System balancing costs caused by thermal constraints are generally stated as the sum of the ‘bids’ to turn down (usually wind) and the ‘offers’ to turn up (usually gas). Each of these are, in principle, competitively priced in the BM. NESO tries to choose the cheapest bids and offers to minimise consumer costs.

Balancing costs have been on a rising trend in recent years. A number of fantastic public data sources developed by curious individuals are now tracking and bringing to life the vast and often otherwise impenetrable market data that is made available by Elexon (the entity that oversees settlement of BM transactions). Below, we make use of one of those resources from Robin Hawkes to show the combined total balancing costs in each year since 2016 alongside the cost per MWh of curtailed energy (turn down + turn-up actions).
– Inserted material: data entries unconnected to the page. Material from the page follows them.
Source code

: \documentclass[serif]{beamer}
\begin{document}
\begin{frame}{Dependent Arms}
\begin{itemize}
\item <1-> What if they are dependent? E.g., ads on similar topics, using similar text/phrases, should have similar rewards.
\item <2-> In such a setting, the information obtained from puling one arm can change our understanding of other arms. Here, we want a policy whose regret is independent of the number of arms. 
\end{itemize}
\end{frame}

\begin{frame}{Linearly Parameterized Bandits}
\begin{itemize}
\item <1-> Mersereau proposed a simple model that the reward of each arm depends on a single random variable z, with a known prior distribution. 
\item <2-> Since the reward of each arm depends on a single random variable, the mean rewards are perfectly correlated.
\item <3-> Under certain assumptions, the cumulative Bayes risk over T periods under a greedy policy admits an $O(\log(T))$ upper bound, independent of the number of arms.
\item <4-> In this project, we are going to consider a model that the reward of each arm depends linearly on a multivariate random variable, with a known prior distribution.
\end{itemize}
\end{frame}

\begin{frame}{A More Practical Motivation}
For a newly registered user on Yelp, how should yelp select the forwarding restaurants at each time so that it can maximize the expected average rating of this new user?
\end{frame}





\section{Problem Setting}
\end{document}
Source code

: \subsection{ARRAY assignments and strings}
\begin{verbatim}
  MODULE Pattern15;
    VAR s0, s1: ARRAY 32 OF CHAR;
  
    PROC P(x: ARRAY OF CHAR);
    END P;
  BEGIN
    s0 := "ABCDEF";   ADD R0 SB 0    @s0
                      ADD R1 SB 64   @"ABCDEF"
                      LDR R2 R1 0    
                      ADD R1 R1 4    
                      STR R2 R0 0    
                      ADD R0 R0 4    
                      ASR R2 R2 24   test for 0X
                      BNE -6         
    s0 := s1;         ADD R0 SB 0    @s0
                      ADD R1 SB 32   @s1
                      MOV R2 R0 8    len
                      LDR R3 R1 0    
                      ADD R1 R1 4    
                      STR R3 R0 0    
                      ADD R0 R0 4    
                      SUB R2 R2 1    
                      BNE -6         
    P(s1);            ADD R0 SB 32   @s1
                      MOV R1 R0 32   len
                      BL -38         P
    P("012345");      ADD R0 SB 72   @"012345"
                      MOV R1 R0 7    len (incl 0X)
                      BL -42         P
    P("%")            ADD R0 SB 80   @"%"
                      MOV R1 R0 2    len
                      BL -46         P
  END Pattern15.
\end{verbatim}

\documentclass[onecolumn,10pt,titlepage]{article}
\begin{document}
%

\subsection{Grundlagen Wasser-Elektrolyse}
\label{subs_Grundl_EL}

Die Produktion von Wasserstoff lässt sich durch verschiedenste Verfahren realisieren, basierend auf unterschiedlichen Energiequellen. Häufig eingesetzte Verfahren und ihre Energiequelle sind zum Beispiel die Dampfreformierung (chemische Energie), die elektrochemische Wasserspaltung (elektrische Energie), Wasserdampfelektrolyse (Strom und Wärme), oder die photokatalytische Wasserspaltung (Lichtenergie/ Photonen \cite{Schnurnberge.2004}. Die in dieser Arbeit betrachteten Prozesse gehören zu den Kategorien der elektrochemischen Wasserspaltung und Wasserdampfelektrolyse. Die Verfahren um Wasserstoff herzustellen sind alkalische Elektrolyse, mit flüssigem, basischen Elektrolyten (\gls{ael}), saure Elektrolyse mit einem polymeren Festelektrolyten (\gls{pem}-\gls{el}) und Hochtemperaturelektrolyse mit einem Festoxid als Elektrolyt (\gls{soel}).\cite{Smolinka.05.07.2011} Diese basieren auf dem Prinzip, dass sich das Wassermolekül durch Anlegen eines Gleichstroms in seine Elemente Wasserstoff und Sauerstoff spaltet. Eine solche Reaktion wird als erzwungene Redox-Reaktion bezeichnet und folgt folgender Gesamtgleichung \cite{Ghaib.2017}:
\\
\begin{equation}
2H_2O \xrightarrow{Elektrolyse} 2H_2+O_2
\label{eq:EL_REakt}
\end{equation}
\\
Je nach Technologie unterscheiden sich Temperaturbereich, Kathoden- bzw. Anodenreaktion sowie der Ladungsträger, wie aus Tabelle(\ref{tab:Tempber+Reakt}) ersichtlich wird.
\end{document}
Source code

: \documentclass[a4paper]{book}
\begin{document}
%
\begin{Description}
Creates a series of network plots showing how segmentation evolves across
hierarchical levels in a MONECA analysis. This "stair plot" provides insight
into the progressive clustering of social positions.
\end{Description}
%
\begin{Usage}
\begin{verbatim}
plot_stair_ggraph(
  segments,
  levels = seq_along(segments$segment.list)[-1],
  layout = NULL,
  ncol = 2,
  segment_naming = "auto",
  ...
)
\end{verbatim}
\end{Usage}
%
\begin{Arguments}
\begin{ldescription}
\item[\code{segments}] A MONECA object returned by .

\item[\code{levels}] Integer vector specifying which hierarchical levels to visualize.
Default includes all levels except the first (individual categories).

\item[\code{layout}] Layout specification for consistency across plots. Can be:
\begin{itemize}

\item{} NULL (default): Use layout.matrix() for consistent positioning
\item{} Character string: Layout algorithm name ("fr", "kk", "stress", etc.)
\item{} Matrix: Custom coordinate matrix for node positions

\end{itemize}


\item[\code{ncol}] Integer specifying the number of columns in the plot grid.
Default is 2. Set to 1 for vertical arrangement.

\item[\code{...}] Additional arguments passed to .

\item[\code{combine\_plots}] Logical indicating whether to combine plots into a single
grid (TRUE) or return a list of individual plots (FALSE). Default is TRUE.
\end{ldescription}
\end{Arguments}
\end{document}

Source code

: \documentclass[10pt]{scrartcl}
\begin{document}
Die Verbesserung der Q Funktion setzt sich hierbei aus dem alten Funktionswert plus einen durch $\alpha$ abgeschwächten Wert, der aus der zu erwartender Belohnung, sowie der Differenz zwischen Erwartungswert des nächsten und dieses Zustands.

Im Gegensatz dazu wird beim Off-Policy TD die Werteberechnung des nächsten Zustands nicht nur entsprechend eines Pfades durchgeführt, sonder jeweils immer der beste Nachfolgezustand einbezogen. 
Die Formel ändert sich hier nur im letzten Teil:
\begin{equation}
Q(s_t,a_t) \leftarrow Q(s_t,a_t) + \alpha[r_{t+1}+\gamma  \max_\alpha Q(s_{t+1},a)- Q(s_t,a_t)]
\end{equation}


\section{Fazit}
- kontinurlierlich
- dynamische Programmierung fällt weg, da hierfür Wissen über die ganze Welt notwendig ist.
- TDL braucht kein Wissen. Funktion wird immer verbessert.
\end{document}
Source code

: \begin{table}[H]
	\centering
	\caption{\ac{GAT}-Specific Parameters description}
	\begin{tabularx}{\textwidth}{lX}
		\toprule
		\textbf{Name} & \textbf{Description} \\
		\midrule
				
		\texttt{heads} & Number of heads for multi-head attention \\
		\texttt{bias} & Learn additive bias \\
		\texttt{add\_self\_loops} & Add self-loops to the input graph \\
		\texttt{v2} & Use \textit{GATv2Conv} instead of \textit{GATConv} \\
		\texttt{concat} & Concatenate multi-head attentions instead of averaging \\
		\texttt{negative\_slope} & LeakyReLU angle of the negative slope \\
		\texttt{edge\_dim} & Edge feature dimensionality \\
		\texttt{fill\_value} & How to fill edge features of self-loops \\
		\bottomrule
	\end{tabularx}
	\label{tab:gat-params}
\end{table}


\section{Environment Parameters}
Many stories emerge from this data. In one sense, it provides confirmation of one widespread contention: that under a ‘connect and manage’ philosophy (a government policy first introduced in 2009 to allow wind farms to connect before the main network infrastructure had been developed to accommodate them[1]) we’ve built a lot of renewables, particularly in Scotland, without at the same time undertaking sufficient upgrades of the North to South transmission network. Thermal constraint volumes are certainly on an upward trend, but, perhaps surprisingly, it is not a straightforward story of inexorably rising constraint volumes, and therefore rising costs. After a jump in 2020, constraint volumes remained relatively flat through to 2023 (with a noticeable dip in 2021, which was a very low wind output year). However, constraint costs did rise significantly over that period. As Figure 2 shows more clearly, it is the cost of turning up gas that has been big a driving force behind those rising costs. Those with a working memory of the energy price crisis may notice that the sharp rise in costs in 2021 and 2022, followed by a slow reduction, mirrors very closely the cost curve of wholesale gas over the period.

Between 2023 and 2024 we have seen a very large increase in constrained volumes, so even with average balancing costs turning back down towards pre-crisis levels (in part due to lower turn-down prices for wind energy), total costs are on the rise again.